___ ENTRIES PROVIDED ___

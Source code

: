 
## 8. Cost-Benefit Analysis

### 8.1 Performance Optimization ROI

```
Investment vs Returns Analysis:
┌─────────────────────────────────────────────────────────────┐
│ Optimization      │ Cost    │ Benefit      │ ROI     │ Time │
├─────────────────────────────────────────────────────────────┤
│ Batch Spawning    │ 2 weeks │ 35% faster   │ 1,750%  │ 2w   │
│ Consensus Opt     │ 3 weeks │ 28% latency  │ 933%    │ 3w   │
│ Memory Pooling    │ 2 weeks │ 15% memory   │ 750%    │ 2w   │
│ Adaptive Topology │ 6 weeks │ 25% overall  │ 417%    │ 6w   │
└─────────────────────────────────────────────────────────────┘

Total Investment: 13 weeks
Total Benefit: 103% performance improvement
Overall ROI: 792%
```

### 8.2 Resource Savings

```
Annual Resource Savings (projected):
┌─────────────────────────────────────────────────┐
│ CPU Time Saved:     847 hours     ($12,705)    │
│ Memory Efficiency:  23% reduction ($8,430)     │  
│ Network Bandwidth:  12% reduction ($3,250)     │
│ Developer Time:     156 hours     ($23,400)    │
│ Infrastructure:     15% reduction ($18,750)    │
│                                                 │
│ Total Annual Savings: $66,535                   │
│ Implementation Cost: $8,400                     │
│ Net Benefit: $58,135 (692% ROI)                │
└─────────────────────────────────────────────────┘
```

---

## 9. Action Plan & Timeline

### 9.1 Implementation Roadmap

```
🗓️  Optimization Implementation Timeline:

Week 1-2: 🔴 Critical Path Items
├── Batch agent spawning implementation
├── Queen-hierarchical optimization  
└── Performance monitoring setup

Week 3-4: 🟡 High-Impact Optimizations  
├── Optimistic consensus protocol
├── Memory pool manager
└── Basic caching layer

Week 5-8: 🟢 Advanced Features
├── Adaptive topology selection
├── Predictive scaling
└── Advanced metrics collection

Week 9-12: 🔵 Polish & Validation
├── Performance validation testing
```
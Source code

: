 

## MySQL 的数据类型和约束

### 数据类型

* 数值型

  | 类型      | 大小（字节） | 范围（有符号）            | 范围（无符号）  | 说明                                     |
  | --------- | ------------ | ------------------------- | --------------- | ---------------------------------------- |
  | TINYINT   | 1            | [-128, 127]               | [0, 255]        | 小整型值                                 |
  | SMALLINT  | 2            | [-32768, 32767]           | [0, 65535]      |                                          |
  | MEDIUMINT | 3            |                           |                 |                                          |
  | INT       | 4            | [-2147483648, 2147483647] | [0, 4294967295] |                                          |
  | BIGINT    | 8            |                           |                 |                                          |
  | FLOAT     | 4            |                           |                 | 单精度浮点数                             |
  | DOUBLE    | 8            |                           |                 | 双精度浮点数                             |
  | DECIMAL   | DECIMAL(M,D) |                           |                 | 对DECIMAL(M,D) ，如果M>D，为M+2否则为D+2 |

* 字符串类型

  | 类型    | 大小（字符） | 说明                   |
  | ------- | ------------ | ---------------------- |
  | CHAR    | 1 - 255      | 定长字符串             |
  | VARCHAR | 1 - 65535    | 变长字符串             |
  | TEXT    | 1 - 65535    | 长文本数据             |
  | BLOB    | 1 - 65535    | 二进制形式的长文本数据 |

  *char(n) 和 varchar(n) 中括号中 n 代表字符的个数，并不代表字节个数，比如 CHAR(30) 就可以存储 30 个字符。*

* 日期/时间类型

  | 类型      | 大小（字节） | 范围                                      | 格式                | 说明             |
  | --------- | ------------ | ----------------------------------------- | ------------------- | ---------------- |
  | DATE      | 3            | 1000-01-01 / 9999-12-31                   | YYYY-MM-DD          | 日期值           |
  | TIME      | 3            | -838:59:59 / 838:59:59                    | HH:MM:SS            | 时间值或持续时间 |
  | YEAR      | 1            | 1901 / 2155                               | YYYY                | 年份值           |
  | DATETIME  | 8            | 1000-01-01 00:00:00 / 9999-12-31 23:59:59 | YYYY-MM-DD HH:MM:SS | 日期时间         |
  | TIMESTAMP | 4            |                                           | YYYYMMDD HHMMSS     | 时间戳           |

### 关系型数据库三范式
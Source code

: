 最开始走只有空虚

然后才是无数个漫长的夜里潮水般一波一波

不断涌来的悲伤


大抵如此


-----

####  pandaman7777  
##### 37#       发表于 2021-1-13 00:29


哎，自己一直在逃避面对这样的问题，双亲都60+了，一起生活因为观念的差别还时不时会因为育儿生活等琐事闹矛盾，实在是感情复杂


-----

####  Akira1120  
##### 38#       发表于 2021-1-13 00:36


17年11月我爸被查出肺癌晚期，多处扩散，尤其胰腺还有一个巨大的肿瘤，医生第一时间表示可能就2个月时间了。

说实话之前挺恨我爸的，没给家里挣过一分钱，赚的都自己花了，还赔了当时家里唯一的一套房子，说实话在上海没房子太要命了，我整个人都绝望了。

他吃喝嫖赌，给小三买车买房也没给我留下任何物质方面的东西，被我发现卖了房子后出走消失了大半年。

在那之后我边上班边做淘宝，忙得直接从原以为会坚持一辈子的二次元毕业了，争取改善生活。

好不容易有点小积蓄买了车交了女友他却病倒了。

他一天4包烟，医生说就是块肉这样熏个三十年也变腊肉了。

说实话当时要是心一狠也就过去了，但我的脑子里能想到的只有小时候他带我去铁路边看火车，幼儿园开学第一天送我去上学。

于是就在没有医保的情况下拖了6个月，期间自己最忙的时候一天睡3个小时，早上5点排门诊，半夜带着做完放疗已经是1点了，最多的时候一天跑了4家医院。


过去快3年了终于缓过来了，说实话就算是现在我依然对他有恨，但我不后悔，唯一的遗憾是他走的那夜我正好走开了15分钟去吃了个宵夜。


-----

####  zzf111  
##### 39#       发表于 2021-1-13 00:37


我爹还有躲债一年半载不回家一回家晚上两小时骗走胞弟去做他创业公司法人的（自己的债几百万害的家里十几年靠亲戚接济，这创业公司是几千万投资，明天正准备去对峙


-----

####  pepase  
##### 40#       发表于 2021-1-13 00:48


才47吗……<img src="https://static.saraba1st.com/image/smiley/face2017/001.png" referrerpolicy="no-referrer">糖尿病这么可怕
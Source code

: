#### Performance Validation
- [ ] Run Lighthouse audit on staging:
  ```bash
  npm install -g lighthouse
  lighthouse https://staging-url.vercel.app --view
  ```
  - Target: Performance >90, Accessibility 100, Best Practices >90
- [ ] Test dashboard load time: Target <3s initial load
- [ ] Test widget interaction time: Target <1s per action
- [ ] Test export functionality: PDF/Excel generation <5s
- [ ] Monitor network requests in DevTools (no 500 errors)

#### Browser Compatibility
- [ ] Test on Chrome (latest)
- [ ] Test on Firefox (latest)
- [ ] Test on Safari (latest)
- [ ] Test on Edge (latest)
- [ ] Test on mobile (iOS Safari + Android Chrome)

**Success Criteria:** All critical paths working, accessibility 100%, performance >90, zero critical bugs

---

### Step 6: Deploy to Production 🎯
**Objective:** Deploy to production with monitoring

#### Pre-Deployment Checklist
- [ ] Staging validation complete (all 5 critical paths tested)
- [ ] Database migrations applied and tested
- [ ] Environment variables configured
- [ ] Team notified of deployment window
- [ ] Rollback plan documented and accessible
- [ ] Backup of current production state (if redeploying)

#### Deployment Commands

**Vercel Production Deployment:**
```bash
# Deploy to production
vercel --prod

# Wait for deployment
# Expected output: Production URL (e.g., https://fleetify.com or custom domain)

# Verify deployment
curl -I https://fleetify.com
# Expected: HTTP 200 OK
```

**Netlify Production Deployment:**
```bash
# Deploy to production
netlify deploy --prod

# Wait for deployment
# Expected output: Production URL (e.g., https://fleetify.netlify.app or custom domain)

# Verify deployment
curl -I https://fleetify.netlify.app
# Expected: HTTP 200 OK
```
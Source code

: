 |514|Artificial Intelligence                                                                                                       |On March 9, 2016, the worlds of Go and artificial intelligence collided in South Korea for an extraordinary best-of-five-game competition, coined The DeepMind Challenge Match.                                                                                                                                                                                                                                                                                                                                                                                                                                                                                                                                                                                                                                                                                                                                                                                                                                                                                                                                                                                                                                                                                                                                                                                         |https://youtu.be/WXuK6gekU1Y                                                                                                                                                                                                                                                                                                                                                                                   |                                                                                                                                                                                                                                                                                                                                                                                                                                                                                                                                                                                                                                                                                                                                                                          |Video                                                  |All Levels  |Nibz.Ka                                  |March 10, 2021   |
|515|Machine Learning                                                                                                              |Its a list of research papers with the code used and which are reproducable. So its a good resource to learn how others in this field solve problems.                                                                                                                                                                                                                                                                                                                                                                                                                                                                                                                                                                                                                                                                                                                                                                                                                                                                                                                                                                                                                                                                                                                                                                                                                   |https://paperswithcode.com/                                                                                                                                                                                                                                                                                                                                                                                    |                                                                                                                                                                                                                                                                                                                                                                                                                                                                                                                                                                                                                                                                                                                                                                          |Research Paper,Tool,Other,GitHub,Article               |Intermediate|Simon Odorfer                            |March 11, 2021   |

___

Where the string "Adaptive" turns up in a line of the data above, copy that whole line.

*SOLVED PROBLEM*
│ Adaptive Topology │ 6 weeks │ 25% overall  │ 417%    │ 6w   │
├── Adaptive topology selection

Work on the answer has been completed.